Patricia Gibert

  • La grave grise pandémique que nous vivons n'est pas seulement sanitaire, elle est aussi écologique et sociale. Si elle remet en cause le dualisme nature/culture, elle appelle également à renouveler les rapports qu'entretiennent science et société. Changement d'usage des terres, déforestation et fragmentation, élevage intensif, exploitation minière ou forestière, chasse, urbanisation, diminution de la biodiversité : autant d'éléments qui perturbent la faune sauvage, et favorisent les transferts de pathogènes entre espèces. La mondialisation des échanges rend ensuite possible la diffusion de virus à l'échelle planétaire.

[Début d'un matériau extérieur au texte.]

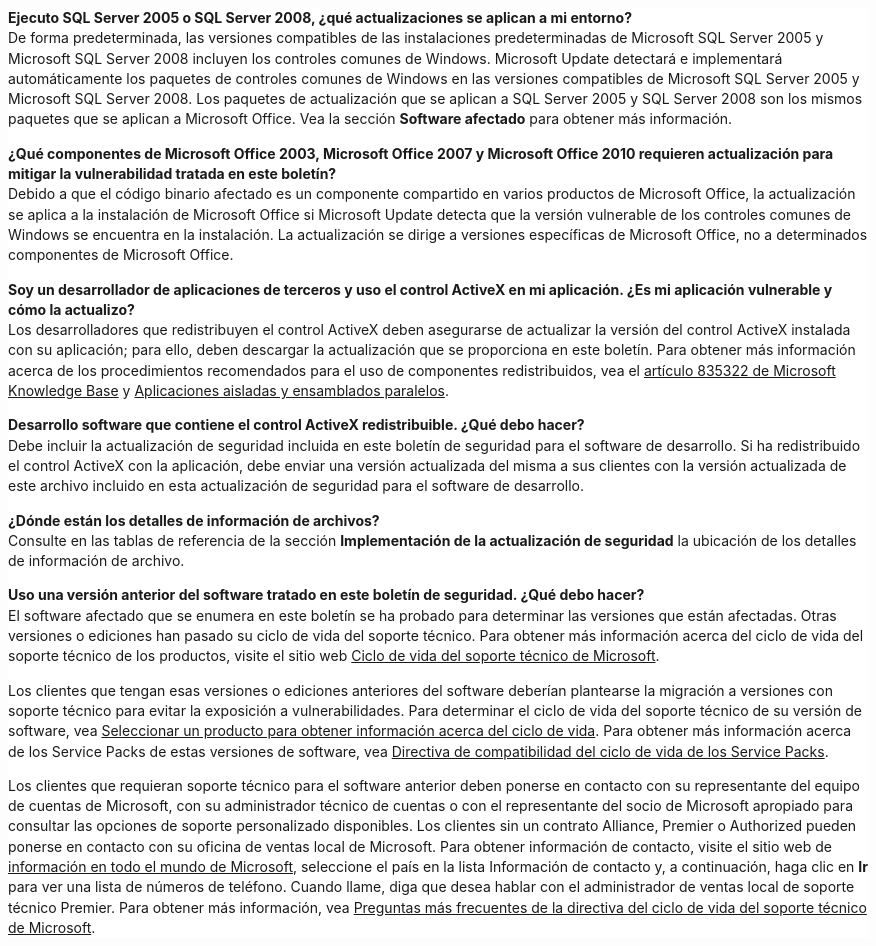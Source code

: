 **Ejecuto SQL Server 2005 o SQL Server 2008, ¿qué actualizaciones se aplican a mi entorno?**  
De forma predeterminada, las versiones compatibles de las instalaciones predeterminadas de Microsoft SQL Server 2005 y Microsoft SQL Server 2008 incluyen los controles comunes de Windows. Microsoft Update detectará e implementará automáticamente los paquetes de controles comunes de Windows en las versiones compatibles de Microsoft SQL Server 2005 y Microsoft SQL Server 2008. Los paquetes de actualización que se aplican a SQL Server 2005 y SQL Server 2008 son los mismos paquetes que se aplican a Microsoft Office. Vea la sección **Software afectado** para obtener más información.

**¿Qué componentes de Microsoft Office 2003, Microsoft Office 2007 y Microsoft Office 2010 requieren actualización para mitigar la vulnerabilidad tratada en este boletín?**  
Debido a que el código binario afectado es un componente compartido en varios productos de Microsoft Office, la actualización se aplica a la instalación de Microsoft Office si Microsoft Update detecta que la versión vulnerable de los controles comunes de Windows se encuentra en la instalación. La actualización se dirige a versiones específicas de Microsoft Office, no a determinados componentes de Microsoft Office.

**Soy un desarrollador de aplicaciones de terceros y uso el control ActiveX en mi aplicación. ¿Es mi aplicación vulnerable y cómo la actualizo?**  
Los desarrolladores que redistribuyen el control ActiveX deben asegurarse de actualizar la versión del control ActiveX instalada con su aplicación; para ello, deben descargar la actualización que se proporciona en este boletín. Para obtener más información acerca de los procedimientos recomendados para el uso de componentes redistribuidos, vea el [artículo 835322 de Microsoft Knowledge Base](http://support.microsoft.com/kb/835322) y [Aplicaciones aisladas y ensamblados paralelos](http://msdn.microsoft.com/en-us/library/aa375193.aspx).

**Desarrollo software que contiene el control ActiveX redistribuible. ¿Qué debo hacer?**  
Debe incluir la actualización de seguridad incluida en este boletín de seguridad para el software de desarrollo. Si ha redistribuido el control ActiveX con la aplicación, debe enviar una versión actualizada del misma a sus clientes con la versión actualizada de este archivo incluido en esta actualización de seguridad para el software de desarrollo.

**¿Dónde están los detalles de información de archivos?**  
Consulte en las tablas de referencia de la sección **Implementación de la actualización de seguridad** la ubicación de los detalles de información de archivo.

**Uso una versión anterior del software tratado en este boletín de seguridad. ¿Qué debo hacer?**  
El software afectado que se enumera en este boletín se ha probado para determinar las versiones que están afectadas. Otras versiones o ediciones han pasado su ciclo de vida del soporte técnico. Para obtener más información acerca del ciclo de vida del soporte técnico de los productos, visite el sitio web [Ciclo de vida del soporte técnico de Microsoft](http://go.microsoft.com/fwlink/?linkid=21742).

Los clientes que tengan esas versiones o ediciones anteriores del software deberían plantearse la migración a versiones con soporte técnico para evitar la exposición a vulnerabilidades. Para determinar el ciclo de vida del soporte técnico de su versión de software, vea [Seleccionar un producto para obtener información acerca del ciclo de vida](http://go.microsoft.com/fwlink/?linkid=169555). Para obtener más información acerca de los Service Packs de estas versiones de software, vea [Directiva de compatibilidad del ciclo de vida de los Service Packs](http://go.microsoft.com/fwlink/?linkid=89213).

Los clientes que requieran soporte técnico para el software anterior deben ponerse en contacto con su representante del equipo de cuentas de Microsoft, con su administrador técnico de cuentas o con el representante del socio de Microsoft apropiado para consultar las opciones de soporte personalizado disponibles. Los clientes sin un contrato Alliance, Premier o Authorized pueden ponerse en contacto con su oficina de ventas local de Microsoft. Para obtener información de contacto, visite el sitio web de [información en todo el mundo de Microsoft](http://go.microsoft.com/fwlink/?linkid=33329), seleccione el país en la lista Información de contacto y, a continuación, haga clic en **Ir** para ver una lista de números de teléfono. Cuando llame, diga que desea hablar con el administrador de ventas local de soporte técnico Premier. Para obtener más información, vea [Preguntas más frecuentes de la directiva del ciclo de vida del soporte técnico de Microsoft](http://go.microsoft.com/fwlink/?linkid=169557).
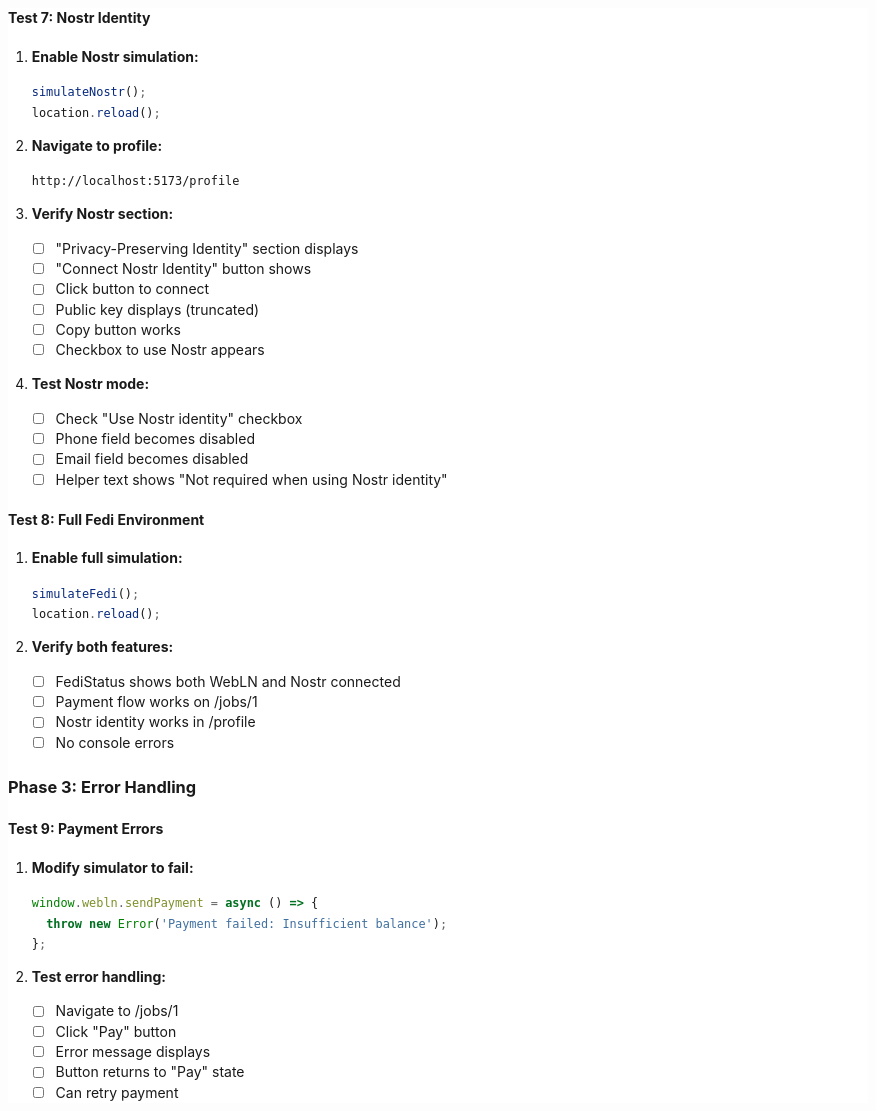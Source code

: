 #### Test 7: Nostr Identity

1. **Enable Nostr simulation:**
   ```javascript
   simulateNostr();
   location.reload();
   ```

2. **Navigate to profile:**
   ```
   http://localhost:5173/profile
   ```

3. **Verify Nostr section:**
   - [ ] "Privacy-Preserving Identity" section displays
   - [ ] "Connect Nostr Identity" button shows
   - [ ] Click button to connect
   - [ ] Public key displays (truncated)
   - [ ] Copy button works
   - [ ] Checkbox to use Nostr appears

4. **Test Nostr mode:**
   - [ ] Check "Use Nostr identity" checkbox
   - [ ] Phone field becomes disabled
   - [ ] Email field becomes disabled
   - [ ] Helper text shows "Not required when using Nostr identity"

#### Test 8: Full Fedi Environment

1. **Enable full simulation:**
   ```javascript
   simulateFedi();
   location.reload();
   ```

2. **Verify both features:**
   - [ ] FediStatus shows both WebLN and Nostr connected
   - [ ] Payment flow works on /jobs/1
   - [ ] Nostr identity works in /profile
   - [ ] No console errors

### Phase 3: Error Handling

#### Test 9: Payment Errors

1. **Modify simulator to fail:**
   ```javascript
   window.webln.sendPayment = async () => {
     throw new Error('Payment failed: Insufficient balance');
   };
   ```

2. **Test error handling:**
   - [ ] Navigate to /jobs/1
   - [ ] Click "Pay" button
   - [ ] Error message displays
   - [ ] Button returns to "Pay" state
   - [ ] Can retry payment
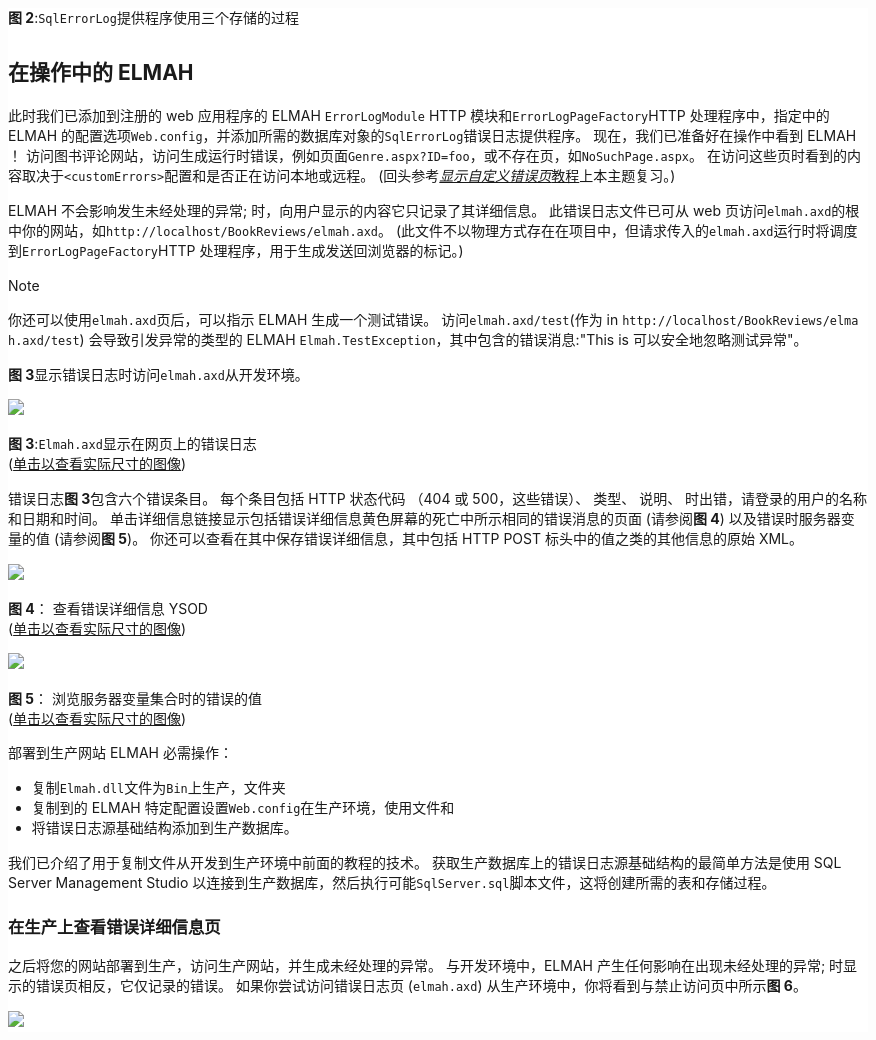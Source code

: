 **图 2**:`SqlErrorLog`提供程序使用三个存储的过程

## <a name="elmah-in-action"></a>在操作中的 ELMAH

此时我们已添加到注册的 web 应用程序的 ELMAH `ErrorLogModule` HTTP 模块和`ErrorLogPageFactory`HTTP 处理程序中，指定中的 ELMAH 的配置选项`Web.config`，并添加所需的数据库对象的`SqlErrorLog`错误日志提供程序。 现在，我们已准备好在操作中看到 ELMAH ！ 访问图书评论网站，访问生成运行时错误，例如页面`Genre.aspx?ID=foo`，或不存在页，如`NoSuchPage.aspx`。 在访问这些页时看到的内容取决于`<customErrors>`配置和是否正在访问本地或远程。 (回头参考[*显示自定义错误页*教程](displaying-a-custom-error-page-cs.md)上本主题复习。)

ELMAH 不会影响发生未经处理的异常; 时，向用户显示的内容它只记录了其详细信息。 此错误日志文件已可从 web 页访问`elmah.axd`的根中你的网站，如`http://localhost/BookReviews/elmah.axd`。 (此文件不以物理方式存在在项目中，但请求传入的`elmah.axd`运行时将调度到`ErrorLogPageFactory`HTTP 处理程序，用于生成发送回浏览器的标记。)

> [!NOTE]
> 你还可以使用`elmah.axd`页后，可以指示 ELMAH 生成一个测试错误。 访问`elmah.axd/test`(作为 in `http://localhost/BookReviews/elmah.axd/test`) 会导致引发异常的类型的 ELMAH `Elmah.TestException`，其中包含的错误消息:"This is 可以安全地忽略测试异常"。


**图 3**显示错误日志时访问`elmah.axd`从开发环境。

[![](logging-error-details-with-elmah-cs/_static/image6.png)](logging-error-details-with-elmah-cs/_static/image5.png)

**图 3**:`Elmah.axd`显示在网页上的错误日志  
([单击以查看实际尺寸的图像](logging-error-details-with-elmah-cs/_static/image7.png))

错误日志**图 3**包含六个错误条目。 每个条目包括 HTTP 状态代码 （404 或 500，这些错误）、 类型、 说明、 时出错，请登录的用户的名称和日期和时间。 单击详细信息链接显示包括错误详细信息黄色屏幕的死亡中所示相同的错误消息的页面 (请参阅**图 4**) 以及错误时服务器变量的值 (请参阅**图 5**)。 你还可以查看在其中保存错误详细信息，其中包括 HTTP POST 标头中的值之类的其他信息的原始 XML。

[![](logging-error-details-with-elmah-cs/_static/image9.png)](logging-error-details-with-elmah-cs/_static/image8.png)

**图 4**： 查看错误详细信息 YSOD  
([单击以查看实际尺寸的图像](logging-error-details-with-elmah-cs/_static/image10.png))

[![](logging-error-details-with-elmah-cs/_static/image12.png)](logging-error-details-with-elmah-cs/_static/image11.png)

**图 5**： 浏览服务器变量集合时的错误的值  
([单击以查看实际尺寸的图像](logging-error-details-with-elmah-cs/_static/image13.png))

部署到生产网站 ELMAH 必需操作：

- 复制`Elmah.dll`文件为`Bin`上生产，文件夹
- 复制到的 ELMAH 特定配置设置`Web.config`在生产环境，使用文件和
- 将错误日志源基础结构添加到生产数据库。

我们已介绍了用于复制文件从开发到生产环境中前面的教程的技术。 获取生产数据库上的错误日志源基础结构的最简单方法是使用 SQL Server Management Studio 以连接到生产数据库，然后执行可能`SqlServer.sql`脚本文件，这将创建所需的表和存储过程。

### <a name="viewing-the-error-details-page-on-production"></a>在生产上查看错误详细信息页

之后将您的网站部署到生产，访问生产网站，并生成未经处理的异常。 与开发环境中，ELMAH 产生任何影响在出现未经处理的异常; 时显示的错误页相反，它仅记录的错误。 如果你尝试访问错误日志页 (`elmah.axd`) 从生产环境中，你将看到与禁止访问页中所示**图 6**。

[![](logging-error-details-with-elmah-cs/_static/image15.png)](logging-error-details-with-elmah-cs/_static/image14.png)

    Mais les sociétés humaines ne sont pas toutes égales face au risque infectieux. Il y a à cela des causes génétiques, parce que les populations humaines ne sont pas génétiquement uniformes et que les pathogènes ont une grande capacité d'adaptation, mais aussi des causes culturelles et sociales, en raison du rôle majeur des comportements. Si les épidémies d'ampleur sont relativement fréquentes dans l'histoire humaine, celles du passé, et leur gestion par les sociétés d'alors, ne sont que depuis peu étudiées en profondeur. Or cette étude est un élément indispensable pour modéliser, et donc prévoir, l'évolution de la pandémie actuelle comme des prochaines, et l'impact qu'elles auront sur nos sociétés.
    L'Institut Écologie et Environnement du CNRS, dont l'objectif est de répondre aux enjeux planétaires posés par le changement global aux interfaces entre les sciences de la Terre, de la vie, de l'Homme et de la société, réunit toutes les compétences nécessaires pour étudier cet ensemble.